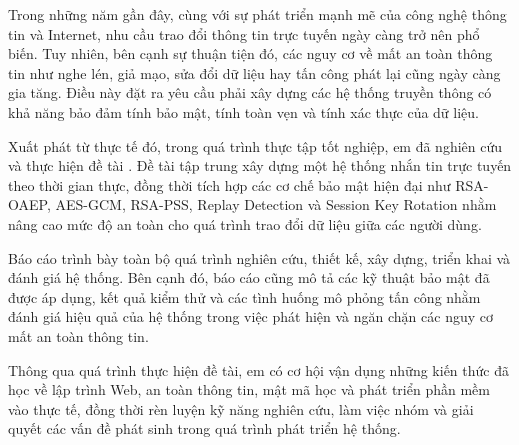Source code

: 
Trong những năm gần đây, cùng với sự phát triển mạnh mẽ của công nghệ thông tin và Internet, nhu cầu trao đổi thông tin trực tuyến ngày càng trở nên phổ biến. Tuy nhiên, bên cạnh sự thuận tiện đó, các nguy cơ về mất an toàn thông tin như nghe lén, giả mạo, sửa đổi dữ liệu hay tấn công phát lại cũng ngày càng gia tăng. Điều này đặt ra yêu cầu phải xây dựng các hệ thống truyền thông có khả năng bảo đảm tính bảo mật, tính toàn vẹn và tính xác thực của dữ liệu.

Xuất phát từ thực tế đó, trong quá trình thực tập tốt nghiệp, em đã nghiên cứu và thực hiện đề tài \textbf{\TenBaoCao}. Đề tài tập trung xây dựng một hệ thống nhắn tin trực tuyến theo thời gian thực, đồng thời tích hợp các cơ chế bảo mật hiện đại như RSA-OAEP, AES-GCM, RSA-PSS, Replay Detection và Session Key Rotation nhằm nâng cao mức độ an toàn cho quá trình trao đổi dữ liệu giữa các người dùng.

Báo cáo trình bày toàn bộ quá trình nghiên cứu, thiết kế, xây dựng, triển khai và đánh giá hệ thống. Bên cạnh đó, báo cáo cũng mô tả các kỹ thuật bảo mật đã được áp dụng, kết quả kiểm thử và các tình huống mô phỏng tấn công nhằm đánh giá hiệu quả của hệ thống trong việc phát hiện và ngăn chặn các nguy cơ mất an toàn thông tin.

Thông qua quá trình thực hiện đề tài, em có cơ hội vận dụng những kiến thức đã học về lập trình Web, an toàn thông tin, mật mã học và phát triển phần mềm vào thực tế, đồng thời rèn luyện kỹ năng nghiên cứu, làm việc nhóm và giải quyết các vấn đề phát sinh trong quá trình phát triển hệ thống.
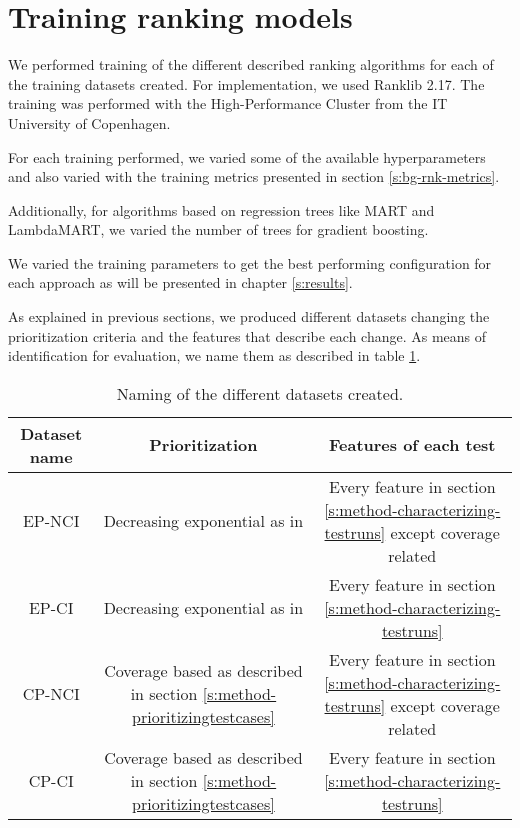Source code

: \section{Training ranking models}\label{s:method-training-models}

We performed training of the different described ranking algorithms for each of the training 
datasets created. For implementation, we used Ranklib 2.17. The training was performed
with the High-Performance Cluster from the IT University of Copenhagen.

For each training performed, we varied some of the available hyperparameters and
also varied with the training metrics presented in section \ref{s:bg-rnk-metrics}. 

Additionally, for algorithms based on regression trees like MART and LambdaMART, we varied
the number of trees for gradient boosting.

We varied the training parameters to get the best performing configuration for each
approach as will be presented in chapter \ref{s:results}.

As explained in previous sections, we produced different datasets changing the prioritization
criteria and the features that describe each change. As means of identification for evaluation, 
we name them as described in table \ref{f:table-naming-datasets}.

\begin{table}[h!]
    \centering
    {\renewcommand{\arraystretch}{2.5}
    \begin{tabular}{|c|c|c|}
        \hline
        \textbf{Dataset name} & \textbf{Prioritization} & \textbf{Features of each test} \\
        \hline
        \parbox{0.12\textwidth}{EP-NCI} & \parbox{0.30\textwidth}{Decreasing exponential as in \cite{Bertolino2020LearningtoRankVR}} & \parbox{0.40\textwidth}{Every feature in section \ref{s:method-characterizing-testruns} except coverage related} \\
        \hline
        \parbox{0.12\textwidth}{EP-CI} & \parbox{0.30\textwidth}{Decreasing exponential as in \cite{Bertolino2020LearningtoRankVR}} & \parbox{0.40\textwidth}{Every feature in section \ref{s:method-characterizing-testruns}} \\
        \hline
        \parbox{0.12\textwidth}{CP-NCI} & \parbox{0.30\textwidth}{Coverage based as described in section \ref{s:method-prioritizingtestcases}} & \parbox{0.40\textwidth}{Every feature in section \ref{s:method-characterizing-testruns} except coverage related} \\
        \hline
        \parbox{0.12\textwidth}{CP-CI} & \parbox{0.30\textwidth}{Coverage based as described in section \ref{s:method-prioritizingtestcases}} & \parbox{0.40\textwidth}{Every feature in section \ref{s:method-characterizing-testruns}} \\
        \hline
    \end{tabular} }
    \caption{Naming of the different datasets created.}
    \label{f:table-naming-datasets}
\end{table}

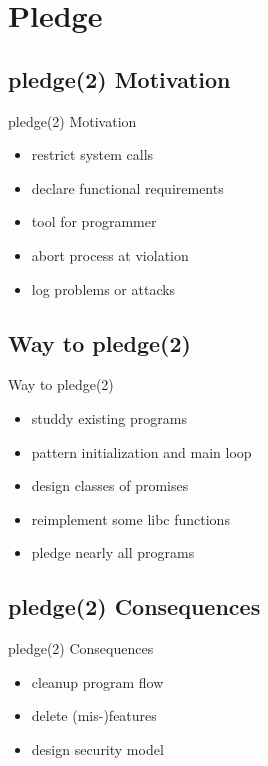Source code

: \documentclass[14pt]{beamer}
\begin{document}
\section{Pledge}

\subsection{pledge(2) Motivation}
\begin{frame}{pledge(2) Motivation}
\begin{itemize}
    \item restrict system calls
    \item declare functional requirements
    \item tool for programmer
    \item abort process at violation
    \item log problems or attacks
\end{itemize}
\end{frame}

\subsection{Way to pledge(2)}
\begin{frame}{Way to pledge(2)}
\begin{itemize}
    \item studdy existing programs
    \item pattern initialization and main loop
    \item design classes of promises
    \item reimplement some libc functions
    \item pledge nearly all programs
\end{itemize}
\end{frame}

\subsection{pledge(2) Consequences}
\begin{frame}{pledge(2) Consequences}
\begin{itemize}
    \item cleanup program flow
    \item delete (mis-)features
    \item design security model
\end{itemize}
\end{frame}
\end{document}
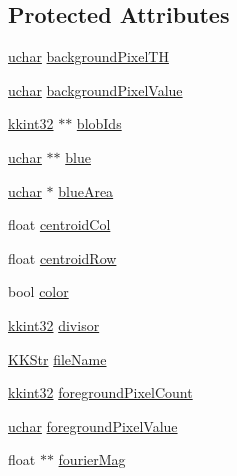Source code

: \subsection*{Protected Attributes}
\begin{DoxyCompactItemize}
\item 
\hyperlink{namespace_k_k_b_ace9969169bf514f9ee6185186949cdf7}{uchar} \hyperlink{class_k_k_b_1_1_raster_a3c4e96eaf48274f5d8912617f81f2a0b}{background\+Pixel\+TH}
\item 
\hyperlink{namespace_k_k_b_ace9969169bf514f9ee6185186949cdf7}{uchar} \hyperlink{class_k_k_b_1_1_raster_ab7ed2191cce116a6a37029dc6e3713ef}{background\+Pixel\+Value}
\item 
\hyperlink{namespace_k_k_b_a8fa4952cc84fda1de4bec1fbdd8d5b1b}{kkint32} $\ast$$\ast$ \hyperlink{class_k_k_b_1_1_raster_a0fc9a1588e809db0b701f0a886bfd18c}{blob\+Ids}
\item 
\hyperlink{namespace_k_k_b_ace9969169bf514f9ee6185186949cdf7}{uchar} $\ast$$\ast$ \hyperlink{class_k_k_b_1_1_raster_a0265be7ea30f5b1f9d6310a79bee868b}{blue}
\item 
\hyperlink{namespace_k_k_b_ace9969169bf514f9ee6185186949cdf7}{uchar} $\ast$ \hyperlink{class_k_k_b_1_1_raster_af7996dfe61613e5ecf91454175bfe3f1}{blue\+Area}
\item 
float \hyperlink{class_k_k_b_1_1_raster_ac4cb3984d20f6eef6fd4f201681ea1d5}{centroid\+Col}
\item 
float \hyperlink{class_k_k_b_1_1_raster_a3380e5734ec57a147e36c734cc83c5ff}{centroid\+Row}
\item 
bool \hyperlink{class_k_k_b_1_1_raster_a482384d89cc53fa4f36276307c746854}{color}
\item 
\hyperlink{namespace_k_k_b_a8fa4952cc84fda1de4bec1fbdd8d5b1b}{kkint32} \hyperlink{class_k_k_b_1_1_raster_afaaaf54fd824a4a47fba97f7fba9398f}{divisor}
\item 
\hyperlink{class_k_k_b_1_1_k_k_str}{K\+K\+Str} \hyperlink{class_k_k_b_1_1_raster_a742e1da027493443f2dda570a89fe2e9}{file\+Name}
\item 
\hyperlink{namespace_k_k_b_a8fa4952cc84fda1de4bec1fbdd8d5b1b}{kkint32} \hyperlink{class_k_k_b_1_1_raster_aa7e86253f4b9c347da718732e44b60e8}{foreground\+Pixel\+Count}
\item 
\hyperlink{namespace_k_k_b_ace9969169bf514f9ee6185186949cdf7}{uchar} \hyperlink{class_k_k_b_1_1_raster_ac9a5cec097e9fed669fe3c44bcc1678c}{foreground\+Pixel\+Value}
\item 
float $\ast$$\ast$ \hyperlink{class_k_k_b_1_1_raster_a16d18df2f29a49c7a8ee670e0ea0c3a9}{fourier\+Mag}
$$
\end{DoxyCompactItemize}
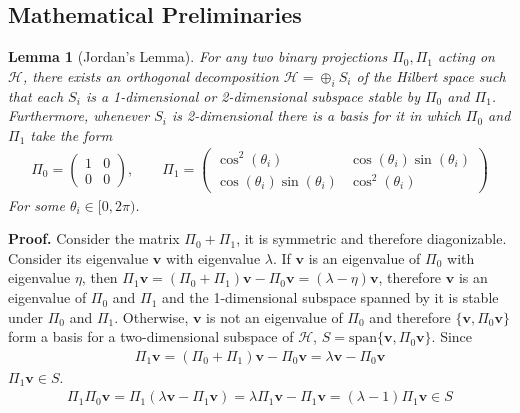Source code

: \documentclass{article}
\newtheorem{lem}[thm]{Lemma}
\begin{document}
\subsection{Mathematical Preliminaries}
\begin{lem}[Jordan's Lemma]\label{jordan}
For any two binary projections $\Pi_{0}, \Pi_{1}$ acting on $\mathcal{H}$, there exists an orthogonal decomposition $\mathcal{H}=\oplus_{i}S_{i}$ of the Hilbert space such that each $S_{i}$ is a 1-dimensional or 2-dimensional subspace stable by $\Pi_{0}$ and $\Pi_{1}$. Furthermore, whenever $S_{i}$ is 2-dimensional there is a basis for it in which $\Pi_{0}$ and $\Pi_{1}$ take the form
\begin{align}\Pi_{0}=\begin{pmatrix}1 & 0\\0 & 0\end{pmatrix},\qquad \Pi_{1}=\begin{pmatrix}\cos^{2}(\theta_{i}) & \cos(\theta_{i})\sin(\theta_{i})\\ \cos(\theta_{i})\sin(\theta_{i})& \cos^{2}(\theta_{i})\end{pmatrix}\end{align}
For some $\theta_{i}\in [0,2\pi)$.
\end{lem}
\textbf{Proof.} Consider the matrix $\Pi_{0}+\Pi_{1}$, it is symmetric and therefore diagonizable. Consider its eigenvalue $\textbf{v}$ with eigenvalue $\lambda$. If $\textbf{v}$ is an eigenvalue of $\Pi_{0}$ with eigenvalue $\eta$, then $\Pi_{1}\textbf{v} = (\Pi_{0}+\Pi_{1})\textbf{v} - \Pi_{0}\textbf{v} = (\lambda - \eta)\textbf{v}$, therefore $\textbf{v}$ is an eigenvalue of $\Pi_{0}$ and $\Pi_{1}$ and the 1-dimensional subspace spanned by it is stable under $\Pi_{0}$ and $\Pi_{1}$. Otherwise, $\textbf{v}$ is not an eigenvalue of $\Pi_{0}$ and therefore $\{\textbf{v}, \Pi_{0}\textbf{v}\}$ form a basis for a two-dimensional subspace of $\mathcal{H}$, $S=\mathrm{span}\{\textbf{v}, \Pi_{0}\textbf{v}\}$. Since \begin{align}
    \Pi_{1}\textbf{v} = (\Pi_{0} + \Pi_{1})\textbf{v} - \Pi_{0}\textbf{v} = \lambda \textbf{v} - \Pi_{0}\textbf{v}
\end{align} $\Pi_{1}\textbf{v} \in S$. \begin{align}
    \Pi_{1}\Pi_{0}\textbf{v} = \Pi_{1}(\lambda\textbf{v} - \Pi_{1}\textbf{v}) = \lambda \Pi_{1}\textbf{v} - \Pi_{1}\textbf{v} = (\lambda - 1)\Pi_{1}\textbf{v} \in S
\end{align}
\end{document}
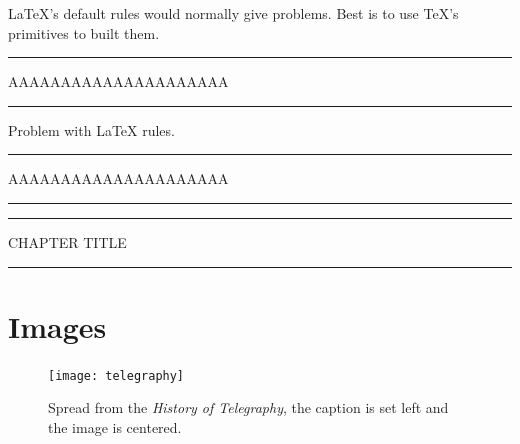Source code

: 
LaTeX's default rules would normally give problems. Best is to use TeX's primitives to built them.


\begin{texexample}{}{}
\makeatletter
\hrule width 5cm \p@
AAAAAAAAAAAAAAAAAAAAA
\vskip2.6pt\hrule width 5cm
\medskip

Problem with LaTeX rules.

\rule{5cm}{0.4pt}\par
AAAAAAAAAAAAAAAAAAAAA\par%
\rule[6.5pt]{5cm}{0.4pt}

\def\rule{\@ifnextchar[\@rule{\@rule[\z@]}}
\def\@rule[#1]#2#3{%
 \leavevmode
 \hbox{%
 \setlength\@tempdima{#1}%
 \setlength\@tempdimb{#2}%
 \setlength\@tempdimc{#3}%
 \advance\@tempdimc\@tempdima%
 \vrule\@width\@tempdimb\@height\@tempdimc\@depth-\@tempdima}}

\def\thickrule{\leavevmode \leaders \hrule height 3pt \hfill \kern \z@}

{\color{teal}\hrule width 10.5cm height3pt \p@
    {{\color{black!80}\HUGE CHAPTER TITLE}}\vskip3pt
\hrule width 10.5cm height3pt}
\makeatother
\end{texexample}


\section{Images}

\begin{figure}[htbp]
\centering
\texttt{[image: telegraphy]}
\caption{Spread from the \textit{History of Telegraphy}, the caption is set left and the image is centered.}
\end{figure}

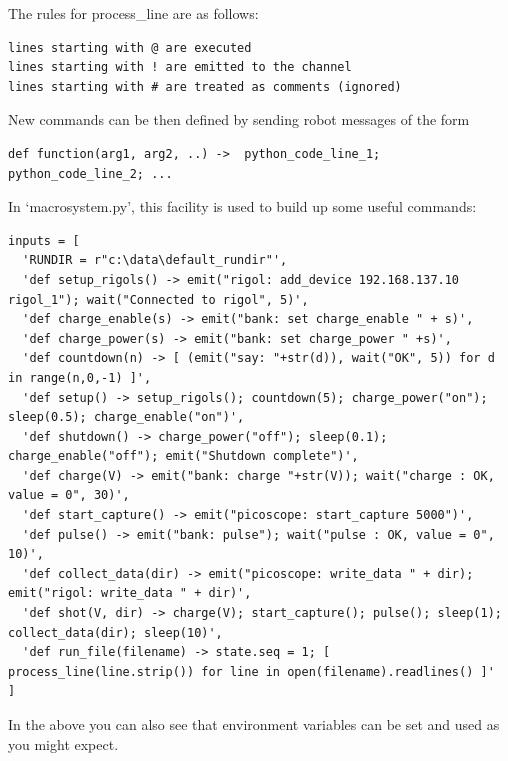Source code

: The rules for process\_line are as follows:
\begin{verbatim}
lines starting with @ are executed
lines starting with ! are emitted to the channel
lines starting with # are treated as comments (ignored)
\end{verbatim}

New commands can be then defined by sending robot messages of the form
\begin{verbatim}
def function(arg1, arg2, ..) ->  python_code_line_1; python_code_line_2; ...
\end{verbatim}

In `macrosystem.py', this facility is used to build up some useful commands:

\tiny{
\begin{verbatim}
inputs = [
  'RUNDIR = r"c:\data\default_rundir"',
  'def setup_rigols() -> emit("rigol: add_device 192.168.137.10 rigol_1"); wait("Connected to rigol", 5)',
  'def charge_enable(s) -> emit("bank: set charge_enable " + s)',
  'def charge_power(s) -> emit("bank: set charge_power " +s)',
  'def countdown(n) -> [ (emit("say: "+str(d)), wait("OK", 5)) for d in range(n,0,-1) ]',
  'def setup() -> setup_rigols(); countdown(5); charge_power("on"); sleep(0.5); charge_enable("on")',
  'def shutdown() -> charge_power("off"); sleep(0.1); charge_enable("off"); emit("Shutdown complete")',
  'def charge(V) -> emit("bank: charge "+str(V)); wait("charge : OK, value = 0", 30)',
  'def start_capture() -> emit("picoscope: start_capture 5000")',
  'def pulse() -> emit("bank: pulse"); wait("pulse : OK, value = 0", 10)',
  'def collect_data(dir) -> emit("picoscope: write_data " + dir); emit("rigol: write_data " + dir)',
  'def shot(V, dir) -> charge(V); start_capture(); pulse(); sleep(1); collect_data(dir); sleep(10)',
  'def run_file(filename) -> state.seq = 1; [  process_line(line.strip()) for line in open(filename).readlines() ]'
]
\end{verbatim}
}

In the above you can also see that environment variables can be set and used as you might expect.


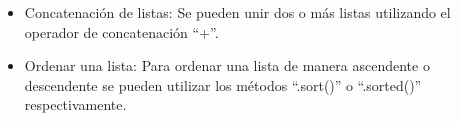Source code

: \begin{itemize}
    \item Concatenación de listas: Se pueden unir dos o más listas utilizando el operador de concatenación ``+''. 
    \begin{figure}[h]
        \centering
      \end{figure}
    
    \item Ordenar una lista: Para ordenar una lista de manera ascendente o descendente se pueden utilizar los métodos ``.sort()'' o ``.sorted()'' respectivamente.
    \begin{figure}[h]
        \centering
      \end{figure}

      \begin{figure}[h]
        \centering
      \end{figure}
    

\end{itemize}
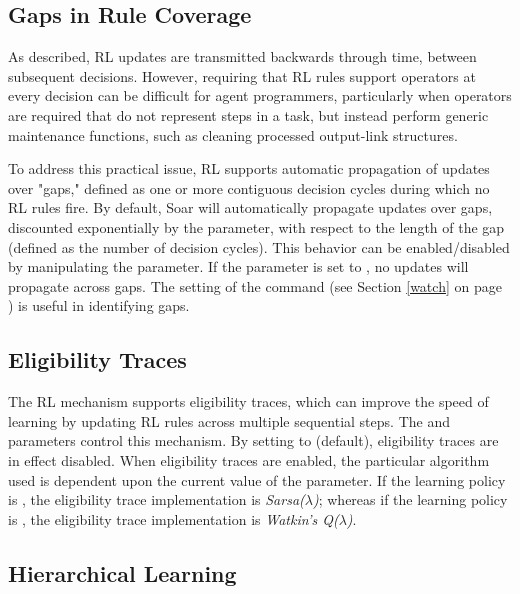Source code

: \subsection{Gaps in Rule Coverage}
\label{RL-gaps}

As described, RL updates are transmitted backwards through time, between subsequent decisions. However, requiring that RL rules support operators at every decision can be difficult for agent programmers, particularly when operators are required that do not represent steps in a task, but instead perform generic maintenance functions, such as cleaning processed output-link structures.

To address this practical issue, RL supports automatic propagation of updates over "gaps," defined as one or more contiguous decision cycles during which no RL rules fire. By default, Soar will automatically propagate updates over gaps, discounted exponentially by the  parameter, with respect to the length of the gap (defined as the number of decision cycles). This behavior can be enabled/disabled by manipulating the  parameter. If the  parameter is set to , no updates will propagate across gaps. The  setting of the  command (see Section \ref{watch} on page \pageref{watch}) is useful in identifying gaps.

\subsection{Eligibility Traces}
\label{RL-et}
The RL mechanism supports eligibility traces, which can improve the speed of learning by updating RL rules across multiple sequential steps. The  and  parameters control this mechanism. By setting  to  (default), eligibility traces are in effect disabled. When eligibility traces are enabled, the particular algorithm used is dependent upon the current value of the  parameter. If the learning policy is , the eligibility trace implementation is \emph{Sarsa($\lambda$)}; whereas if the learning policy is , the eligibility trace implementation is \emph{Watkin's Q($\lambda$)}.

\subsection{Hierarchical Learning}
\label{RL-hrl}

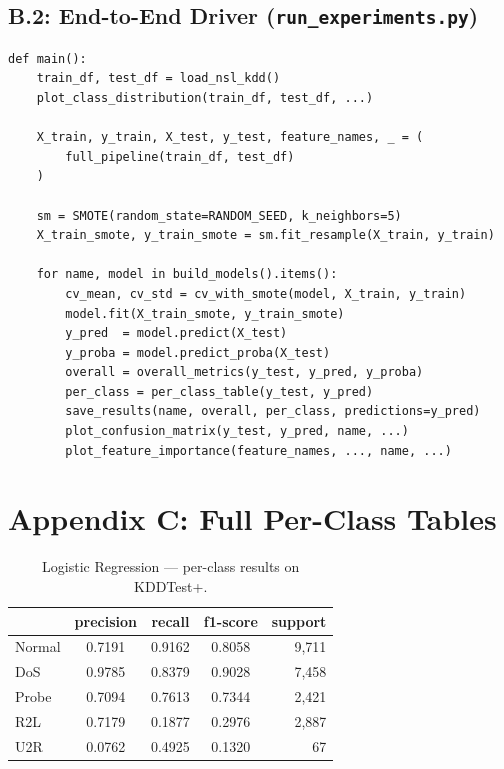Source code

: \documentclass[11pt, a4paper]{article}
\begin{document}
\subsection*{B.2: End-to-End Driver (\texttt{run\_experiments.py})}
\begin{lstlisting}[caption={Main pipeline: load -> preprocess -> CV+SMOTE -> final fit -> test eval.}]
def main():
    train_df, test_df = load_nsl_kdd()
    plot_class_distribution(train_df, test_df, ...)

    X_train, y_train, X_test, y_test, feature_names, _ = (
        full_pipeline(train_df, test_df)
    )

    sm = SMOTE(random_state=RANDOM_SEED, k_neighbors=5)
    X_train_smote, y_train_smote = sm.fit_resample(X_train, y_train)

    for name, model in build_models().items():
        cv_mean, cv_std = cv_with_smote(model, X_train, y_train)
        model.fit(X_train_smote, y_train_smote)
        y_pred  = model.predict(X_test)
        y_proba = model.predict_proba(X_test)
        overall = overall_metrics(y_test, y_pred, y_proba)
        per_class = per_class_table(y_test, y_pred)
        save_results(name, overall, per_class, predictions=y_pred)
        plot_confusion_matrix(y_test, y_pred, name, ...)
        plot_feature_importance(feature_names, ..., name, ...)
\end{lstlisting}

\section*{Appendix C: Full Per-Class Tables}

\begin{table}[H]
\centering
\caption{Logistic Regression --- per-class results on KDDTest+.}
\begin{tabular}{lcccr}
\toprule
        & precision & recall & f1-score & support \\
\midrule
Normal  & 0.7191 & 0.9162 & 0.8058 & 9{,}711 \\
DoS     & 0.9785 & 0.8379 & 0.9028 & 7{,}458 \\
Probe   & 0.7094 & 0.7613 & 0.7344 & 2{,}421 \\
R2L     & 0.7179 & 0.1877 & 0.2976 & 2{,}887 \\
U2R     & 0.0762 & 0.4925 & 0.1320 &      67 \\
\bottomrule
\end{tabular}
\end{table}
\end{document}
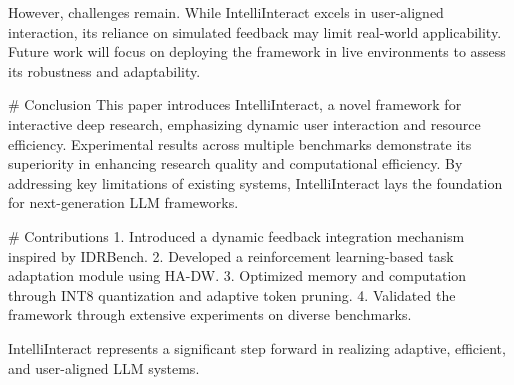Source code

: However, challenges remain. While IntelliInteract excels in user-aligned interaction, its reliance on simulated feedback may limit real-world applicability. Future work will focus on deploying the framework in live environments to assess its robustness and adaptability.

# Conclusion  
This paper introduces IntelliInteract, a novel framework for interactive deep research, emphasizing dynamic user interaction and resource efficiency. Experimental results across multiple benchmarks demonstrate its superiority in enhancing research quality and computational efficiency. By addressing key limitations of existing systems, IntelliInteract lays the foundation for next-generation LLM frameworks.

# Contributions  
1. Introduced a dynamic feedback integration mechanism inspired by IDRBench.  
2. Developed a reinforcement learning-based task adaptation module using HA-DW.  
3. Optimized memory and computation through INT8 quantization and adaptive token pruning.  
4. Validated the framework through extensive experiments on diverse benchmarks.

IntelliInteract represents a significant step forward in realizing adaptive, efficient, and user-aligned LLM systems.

■ ■ ■ ■ ■

> TASK: Note down each line above where the word "stable" occurs.

> ANSWER TO THIS PROBLEM:
For any two binary projections $\Pi_{0}, \Pi_{1}$ acting on $\mathcal{H}$, there exists an orthogonal decomposition $\mathcal{H}=\oplus_{i}S_{i}$ of the Hilbert space such that each $S_{i}$ is a 1-dimensional or 2-dimensional subspace stable by $\Pi_{0}$ and $\Pi_{1}$. Furthermore, whenever $S_{i}$ is 2-dimensional there is a basis for it in which $\Pi_{0}$ and $\Pi_{1}$ take the form
\textbf{Proof.} Consider the matrix $\Pi_{0}+\Pi_{1}$, it is symmetric and therefore diagonizable. Consider its eigenvalue $\textbf{v}$ with eigenvalue $\lambda$. If $\textbf{v}$ is an eigenvalue of $\Pi_{0}$ with eigenvalue $\eta$, then $\Pi_{1}\textbf{v} = (\Pi_{0}+\Pi_{1})\textbf{v} - \Pi_{0}\textbf{v} = (\lambda - \eta)\textbf{v}$, therefore $\textbf{v}$ is an eigenvalue of $\Pi_{0}$ and $\Pi_{1}$ and the 1-dimensional subspace spanned by it is stable under $\Pi_{0}$ and $\Pi_{1}$. Otherwise, $\textbf{v}$ is not an eigenvalue of $\Pi_{0}$ and therefore $\{\textbf{v}, \Pi_{0}\textbf{v}\}$ form a basis for a two-dimensional subspace of $\mathcal{H}$, $S=\mathrm{span}\{\textbf{v}, \Pi_{0}\textbf{v}\}$. Since \begin{align}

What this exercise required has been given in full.